**PROMPT**
What is needed is the number of lines below that contain the word "fourch", with no other output.

(Dataset entries)
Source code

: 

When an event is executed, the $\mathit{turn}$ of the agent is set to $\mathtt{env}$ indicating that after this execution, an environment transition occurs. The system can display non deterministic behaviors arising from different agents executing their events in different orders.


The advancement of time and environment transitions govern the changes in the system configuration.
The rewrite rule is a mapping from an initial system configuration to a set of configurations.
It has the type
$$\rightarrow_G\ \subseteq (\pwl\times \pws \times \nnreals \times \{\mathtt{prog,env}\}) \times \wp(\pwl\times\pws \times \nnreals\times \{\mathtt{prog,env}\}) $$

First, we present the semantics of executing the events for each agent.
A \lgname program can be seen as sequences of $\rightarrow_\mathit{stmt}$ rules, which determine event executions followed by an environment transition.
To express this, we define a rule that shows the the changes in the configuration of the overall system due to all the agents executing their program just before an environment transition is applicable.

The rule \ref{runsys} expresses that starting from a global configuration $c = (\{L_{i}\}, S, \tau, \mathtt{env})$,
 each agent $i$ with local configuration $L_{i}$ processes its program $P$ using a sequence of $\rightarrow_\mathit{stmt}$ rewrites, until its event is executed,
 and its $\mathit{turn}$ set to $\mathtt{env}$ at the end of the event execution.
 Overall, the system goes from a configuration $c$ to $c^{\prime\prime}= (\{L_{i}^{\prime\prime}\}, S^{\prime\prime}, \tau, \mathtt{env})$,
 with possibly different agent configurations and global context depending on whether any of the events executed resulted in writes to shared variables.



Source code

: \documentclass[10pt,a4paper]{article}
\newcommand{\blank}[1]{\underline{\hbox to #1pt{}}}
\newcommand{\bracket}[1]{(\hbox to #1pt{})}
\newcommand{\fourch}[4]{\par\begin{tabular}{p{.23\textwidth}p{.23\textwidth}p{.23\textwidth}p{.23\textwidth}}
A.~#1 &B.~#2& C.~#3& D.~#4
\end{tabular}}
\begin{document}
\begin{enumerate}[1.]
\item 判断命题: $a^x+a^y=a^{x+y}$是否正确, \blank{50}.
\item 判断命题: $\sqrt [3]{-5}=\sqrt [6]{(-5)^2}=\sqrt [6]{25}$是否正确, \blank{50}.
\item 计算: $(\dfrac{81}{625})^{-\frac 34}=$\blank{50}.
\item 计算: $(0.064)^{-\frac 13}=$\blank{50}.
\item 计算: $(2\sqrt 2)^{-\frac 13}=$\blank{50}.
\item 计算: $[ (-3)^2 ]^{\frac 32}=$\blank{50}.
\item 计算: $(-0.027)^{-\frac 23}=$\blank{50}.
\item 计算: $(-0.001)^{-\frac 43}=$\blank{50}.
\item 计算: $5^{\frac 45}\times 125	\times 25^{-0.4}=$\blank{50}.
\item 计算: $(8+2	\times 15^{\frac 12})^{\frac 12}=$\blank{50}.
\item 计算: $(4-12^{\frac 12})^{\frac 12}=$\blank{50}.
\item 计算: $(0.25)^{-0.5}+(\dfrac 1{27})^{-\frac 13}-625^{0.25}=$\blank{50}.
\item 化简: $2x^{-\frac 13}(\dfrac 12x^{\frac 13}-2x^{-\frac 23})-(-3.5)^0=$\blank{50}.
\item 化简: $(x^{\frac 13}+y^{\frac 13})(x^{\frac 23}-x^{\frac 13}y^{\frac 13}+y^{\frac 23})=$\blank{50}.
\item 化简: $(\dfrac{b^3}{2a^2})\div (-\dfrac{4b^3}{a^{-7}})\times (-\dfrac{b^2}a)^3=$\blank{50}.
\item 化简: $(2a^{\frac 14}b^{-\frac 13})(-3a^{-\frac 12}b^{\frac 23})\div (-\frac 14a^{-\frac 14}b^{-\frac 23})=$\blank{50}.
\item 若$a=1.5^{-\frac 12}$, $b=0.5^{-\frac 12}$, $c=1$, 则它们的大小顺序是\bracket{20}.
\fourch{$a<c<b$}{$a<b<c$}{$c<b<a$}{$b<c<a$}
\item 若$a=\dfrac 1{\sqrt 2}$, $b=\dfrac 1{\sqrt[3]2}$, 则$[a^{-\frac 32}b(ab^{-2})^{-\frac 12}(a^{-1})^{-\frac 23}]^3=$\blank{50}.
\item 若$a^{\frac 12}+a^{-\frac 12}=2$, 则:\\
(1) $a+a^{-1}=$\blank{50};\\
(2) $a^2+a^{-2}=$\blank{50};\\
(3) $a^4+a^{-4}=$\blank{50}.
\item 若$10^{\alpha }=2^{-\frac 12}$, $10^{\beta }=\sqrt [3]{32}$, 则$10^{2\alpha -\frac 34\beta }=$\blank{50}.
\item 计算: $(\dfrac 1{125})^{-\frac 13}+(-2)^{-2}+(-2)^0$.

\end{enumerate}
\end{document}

**WORKED SOLUTION**
2